I wouldn't mind having one of these little jiggymadoo's but $1300 is not chump change and I don't really got it right now.

I checked around a little but haven't seen anything near this price. Are there any cheaper signal generators out there that I might be missing? 

I'll probably end up waiting on AVIA or DVE, although DVE's site appears to be down... not sure what their plans are for a new calibration DVD.


----------



## fibreKid

Okay, I have real weakness for gadgets like this. A signal gen is only half of the equation, what did you guys use for the other half Sonnie? I went trolling around on their web site and it looked like a new toy but I don't know if I would be able to use it. :scratchhead: 

-john


----------



## Sonnie

Hey john,

I'm not sure I follow you. We had some filters to view through. There was something that JimP mentioned about the grayscale being more exact if he had something with him that he didn't have, but I can't remember what it was. I'm not realy technically savvy with this stuff. I learned quite a bit with Jim, but then there was a lot I didn't really understand.


----------



## JimP

A spectraradiometer, basically a device that will accurately measure the display and interpet the results scientifically.

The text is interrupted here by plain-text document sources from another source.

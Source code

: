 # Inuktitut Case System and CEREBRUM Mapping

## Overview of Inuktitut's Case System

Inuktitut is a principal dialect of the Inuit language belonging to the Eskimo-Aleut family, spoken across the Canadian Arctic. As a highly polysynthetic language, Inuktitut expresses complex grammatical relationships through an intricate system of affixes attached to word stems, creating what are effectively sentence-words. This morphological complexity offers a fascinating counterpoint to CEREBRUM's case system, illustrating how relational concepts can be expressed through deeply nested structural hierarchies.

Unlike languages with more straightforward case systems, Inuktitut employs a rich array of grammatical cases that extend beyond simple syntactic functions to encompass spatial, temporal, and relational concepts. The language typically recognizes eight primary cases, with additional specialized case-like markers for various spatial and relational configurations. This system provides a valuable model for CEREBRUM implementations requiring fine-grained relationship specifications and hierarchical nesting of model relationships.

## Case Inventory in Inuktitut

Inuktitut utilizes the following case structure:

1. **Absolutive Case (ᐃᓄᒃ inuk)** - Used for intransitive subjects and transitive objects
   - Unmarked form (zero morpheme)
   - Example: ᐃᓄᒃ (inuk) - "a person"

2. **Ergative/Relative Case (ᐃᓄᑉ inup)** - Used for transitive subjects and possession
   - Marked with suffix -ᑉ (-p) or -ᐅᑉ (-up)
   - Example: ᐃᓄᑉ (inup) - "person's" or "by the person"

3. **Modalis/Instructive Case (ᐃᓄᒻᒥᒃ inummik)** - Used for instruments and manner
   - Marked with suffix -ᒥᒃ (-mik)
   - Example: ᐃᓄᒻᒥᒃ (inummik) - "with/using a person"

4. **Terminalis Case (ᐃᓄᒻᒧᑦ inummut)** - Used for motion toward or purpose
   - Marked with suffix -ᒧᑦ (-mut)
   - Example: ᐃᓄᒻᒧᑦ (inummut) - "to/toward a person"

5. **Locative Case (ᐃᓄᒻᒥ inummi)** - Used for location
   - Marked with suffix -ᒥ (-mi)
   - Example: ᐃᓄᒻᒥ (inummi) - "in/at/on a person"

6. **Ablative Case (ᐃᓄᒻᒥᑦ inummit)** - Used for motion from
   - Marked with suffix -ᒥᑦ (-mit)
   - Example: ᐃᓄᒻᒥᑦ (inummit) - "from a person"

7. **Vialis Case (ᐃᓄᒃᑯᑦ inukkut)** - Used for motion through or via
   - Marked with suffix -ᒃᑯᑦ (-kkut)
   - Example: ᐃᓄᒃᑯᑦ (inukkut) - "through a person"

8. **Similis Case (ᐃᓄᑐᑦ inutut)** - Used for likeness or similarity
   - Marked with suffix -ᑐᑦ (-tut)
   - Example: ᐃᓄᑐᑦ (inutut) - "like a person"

Problem is that low cost solution don't work well with the ultra high pressure mercury bulbs that are typically used in LCD and DLP based projectors.

The professional devices run something in the range of $5K to $7K and require a periodic calibration. I've heard of calibrationist who didn't know that they had to have them calibrated, yet noticed that their calibrations always seemed a bit blue. 

Another approach which is stupid simple is to use one of the $125 ish puck solutions to calibrate a CRT computer monitor. They are especially accurate on CRT displays. Display a split grayscale on your computer(jpeg file found on the internet) and a similar one through DVE onto your display(unless your willing to spend for the Accupel). Then its basically an exercise of making the two match. So for grayscale calibration, you are very likely to get a pretty good adjustment. One of the little known secrets is that the human eye is very sensitive to slight differences in color and more accurate at lower IREs than many of the devices that are marketed for display calibrations.


----------



## JimP

The filters I used over at Sonny's were related to getting color saturation and tint adjusted off of the blue signal. (used the color bar pattern of of the Accupel. Ideally, you also want to adjust color saturation and tint off of green and red as well, provided you can find the settings which are usually burried in the service menu. I use some special filters that kodak makes to better see how the display is responding. The ones that come with Avia and DVE leak some, especially the green one (leaks blue).


----------



## fibreKid

Ah, Okay. That answers it. 
Thanks much
-john


----------



## AverageJoe

JimP said:


> The filters I used over at Sonny's were related to getting color saturation and tint adjusted off of the blue signal. (used the color bar pattern of of the Accupel. Ideally, you also want to adjust color saturation and tint off of green and red as well, provided you can find the settings which are usually burried in the service menu. I use some special filters that kodak makes to better see how the display is responding. The ones that come with Avia and DVE leak some, especially the green one (leaks blue).


JP, are those Kodak filters available for retail sale? Do you know where I could get them, and what to ask for?

Thanks.


----------



## JimP

Joe,

The filters are available from bhphotovideo.com.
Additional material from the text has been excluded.